A novel approach to olive oil sensory profiling: Predicting key attributes using near-infrared spectroscopy and open-source software
2026
Garrido-Cuevas, María del Mar | Garrido-Varo, Ana | Sánchez, María-Teresa | Pérez-Marín, D.C.
The official classification of olive oils into commercial categories relies on the Panel Test, a standardized method conducted by trained tasters. While essential for regulatory purposes, this approach is constrained by limited sample throughput, high cost, and dependence on specialized personnel. This study explores the use of near-infrared spectroscopy (NIRS) to predict sensory attributes of olive oil and to support their classification into official commercial categories. A total of 488 olive oil samples were analysed using three near-infrared (NIR) spectrometers — two portable devices and one benchtop instrument.

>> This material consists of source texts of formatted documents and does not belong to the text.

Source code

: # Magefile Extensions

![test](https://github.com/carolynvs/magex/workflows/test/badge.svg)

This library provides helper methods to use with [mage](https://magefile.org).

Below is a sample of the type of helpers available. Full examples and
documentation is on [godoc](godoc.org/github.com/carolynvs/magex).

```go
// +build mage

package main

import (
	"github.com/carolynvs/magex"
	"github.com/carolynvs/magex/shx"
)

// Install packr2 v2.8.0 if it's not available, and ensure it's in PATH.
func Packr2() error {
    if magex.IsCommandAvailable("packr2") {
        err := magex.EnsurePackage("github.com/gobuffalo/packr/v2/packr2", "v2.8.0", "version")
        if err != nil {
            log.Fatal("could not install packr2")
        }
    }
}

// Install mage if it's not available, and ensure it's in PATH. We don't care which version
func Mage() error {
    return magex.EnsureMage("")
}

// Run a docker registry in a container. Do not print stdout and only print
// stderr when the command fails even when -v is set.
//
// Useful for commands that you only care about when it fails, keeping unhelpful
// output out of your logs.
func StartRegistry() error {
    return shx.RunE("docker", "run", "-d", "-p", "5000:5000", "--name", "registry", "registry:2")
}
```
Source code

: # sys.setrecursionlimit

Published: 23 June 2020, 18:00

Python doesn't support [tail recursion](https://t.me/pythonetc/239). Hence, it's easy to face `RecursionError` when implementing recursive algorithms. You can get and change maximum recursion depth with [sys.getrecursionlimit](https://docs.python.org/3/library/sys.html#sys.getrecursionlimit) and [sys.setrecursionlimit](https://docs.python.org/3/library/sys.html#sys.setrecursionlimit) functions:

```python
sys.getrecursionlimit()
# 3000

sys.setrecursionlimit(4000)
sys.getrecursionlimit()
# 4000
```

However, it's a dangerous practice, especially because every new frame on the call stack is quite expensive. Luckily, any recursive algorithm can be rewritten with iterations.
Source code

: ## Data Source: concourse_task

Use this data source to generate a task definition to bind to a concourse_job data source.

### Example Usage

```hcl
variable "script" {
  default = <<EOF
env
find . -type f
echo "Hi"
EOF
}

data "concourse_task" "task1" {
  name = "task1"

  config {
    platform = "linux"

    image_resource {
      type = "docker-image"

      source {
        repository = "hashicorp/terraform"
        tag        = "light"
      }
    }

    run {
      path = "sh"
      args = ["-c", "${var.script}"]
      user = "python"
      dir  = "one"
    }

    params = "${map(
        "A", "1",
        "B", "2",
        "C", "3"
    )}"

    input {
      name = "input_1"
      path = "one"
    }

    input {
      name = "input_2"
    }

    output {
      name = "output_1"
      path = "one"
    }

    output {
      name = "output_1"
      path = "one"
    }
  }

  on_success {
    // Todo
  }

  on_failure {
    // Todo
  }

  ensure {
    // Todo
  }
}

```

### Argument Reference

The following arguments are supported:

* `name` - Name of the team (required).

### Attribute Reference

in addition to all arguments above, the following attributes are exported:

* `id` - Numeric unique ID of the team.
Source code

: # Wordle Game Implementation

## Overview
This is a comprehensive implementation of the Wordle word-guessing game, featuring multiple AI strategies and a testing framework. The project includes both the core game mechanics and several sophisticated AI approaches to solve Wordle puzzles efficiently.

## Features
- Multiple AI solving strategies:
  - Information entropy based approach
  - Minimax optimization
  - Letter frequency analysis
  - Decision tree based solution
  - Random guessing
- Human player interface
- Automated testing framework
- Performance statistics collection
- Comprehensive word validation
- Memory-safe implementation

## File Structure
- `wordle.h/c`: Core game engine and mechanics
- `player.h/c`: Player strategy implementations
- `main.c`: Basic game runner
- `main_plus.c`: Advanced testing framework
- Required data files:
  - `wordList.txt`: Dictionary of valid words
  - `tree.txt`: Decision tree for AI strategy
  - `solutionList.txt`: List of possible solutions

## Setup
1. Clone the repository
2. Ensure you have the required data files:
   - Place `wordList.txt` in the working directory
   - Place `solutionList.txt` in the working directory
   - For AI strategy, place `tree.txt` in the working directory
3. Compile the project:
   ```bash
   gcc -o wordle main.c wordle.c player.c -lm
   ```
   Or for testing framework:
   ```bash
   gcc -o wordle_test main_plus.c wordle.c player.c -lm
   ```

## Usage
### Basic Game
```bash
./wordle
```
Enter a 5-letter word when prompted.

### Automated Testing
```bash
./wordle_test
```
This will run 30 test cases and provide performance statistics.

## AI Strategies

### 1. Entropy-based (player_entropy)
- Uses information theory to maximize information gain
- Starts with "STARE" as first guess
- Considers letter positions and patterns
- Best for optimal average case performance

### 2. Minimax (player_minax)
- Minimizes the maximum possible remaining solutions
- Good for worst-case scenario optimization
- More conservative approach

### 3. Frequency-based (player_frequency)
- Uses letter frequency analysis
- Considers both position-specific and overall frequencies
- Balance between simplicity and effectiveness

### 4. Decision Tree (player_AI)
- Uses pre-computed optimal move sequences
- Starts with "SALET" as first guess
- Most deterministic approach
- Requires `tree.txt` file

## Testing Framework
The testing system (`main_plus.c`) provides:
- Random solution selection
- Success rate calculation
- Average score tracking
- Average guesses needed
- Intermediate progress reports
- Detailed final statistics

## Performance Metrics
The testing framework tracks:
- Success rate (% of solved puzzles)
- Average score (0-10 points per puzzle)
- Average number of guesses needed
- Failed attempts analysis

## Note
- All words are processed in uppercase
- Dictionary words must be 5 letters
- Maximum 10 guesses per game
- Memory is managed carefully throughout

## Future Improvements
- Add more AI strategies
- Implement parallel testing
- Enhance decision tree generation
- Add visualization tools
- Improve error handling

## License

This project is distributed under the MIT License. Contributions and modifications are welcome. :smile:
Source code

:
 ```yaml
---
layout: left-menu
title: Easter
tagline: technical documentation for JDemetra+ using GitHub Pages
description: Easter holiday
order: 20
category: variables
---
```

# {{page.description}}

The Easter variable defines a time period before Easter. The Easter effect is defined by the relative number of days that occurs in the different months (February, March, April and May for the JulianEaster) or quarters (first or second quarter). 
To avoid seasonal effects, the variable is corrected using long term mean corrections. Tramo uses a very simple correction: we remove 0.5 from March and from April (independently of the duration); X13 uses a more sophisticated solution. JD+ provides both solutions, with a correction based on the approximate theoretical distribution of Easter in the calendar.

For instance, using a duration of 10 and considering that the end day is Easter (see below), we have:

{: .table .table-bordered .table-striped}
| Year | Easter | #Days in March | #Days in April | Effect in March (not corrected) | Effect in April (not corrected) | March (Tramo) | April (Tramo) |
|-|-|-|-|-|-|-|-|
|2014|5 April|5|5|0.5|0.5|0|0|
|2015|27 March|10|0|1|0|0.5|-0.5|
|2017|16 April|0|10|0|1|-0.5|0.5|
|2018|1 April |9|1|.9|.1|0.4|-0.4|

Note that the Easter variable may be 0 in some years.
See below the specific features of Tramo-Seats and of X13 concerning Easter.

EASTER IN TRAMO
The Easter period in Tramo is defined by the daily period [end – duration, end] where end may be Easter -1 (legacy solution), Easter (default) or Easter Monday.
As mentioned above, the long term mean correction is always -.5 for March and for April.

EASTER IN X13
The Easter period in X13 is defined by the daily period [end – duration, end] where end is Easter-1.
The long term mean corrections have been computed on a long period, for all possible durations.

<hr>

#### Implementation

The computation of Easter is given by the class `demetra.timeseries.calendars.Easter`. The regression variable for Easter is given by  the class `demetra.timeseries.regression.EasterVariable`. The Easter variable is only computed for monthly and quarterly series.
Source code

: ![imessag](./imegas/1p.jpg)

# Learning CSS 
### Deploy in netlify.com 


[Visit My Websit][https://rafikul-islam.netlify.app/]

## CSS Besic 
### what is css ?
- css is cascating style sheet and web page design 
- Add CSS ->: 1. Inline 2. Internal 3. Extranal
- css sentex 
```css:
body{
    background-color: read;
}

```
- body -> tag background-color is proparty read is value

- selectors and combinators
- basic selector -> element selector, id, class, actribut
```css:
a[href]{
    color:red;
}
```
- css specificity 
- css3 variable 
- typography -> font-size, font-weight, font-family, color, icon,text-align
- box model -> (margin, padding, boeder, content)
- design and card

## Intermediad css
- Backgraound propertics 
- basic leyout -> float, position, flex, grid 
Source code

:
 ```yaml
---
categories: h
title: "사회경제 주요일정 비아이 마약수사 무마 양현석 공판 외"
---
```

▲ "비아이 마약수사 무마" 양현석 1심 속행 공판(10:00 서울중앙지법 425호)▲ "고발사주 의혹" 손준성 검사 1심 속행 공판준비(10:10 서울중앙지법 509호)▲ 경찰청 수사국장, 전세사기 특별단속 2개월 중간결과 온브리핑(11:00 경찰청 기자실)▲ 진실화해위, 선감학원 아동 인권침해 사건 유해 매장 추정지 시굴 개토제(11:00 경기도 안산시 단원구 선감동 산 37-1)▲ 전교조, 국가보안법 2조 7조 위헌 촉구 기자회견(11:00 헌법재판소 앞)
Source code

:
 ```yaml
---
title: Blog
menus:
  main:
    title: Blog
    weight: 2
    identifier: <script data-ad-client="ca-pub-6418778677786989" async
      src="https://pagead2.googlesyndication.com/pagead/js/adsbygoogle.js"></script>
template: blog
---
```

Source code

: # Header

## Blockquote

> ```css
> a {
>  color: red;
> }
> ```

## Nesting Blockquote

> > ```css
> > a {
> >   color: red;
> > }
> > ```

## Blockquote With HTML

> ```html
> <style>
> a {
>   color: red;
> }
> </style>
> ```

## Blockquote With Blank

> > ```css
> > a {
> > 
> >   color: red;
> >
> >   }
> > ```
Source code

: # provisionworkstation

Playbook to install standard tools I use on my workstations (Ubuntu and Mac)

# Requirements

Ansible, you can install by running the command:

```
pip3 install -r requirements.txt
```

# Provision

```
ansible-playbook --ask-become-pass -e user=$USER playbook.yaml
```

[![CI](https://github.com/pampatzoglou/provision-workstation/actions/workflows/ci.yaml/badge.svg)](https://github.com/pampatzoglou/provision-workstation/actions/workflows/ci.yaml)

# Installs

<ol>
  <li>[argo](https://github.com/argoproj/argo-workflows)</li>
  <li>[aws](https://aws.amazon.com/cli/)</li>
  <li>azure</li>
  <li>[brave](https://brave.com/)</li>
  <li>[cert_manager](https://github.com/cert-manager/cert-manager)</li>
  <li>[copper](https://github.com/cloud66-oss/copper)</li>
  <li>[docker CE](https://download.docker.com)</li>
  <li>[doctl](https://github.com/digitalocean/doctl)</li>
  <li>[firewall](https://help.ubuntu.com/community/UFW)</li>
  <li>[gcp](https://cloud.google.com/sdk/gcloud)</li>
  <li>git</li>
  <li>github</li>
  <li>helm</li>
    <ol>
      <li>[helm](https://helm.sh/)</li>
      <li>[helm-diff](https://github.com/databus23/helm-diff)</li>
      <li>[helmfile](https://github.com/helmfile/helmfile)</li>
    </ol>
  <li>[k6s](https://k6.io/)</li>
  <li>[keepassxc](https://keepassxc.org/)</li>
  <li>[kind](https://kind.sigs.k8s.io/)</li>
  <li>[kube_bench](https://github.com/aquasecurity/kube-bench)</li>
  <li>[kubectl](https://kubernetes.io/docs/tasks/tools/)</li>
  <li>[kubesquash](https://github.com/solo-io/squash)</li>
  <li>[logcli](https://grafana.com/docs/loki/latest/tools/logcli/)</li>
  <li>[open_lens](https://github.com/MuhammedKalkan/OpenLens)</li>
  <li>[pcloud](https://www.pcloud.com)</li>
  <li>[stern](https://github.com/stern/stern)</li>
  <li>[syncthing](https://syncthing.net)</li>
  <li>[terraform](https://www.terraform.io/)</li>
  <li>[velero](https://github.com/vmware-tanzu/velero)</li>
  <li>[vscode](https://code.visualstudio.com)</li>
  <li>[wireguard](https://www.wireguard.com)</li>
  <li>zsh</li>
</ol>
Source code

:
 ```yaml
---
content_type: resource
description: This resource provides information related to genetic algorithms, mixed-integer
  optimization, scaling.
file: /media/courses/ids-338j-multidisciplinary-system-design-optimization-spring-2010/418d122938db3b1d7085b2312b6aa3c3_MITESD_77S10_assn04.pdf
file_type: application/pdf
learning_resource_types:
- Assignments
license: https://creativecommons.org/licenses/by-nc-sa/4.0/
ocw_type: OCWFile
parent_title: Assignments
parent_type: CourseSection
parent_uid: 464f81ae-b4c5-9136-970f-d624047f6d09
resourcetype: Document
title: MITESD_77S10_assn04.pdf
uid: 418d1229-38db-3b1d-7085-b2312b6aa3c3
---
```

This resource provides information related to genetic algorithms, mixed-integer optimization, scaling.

Spectral data were processed using both qualitative and quantitative modelling approaches in an open-source environment to ensure transparency and reproducibility. Classification algorithms — partial least squares discriminant analysis (PLS-DA) and random forest (RF) classifier—were initially employed to detect fruitiness and sensory defects. Partial least squares regression (PLSR) models were subsequently used to predict the intensity of positive attributes: fruitiness, bitterness, and pungency. Model outputs enabled sample assignment to commercial categories. Classification models demonstrated strong performance in validation, achieving correct classification rates exceeding 94 % and 82 % for fruitiness and sensory defects, respectively. Quantitative predictions were moderate (residual predictive deviation for prediction, RPDp, between 1.12 and 1.57); however, a low-cost portable device performed comparably to the benchtop instrument, highlighting its potential for on-site quality control and broader accessibility for small and medium-sized producers. By integrating NIRS with sensory modelling, this work provides a practical, transparent, and cost-effective tool to complement official methods and expand access to reliable sensory quality control across the olive oil sector.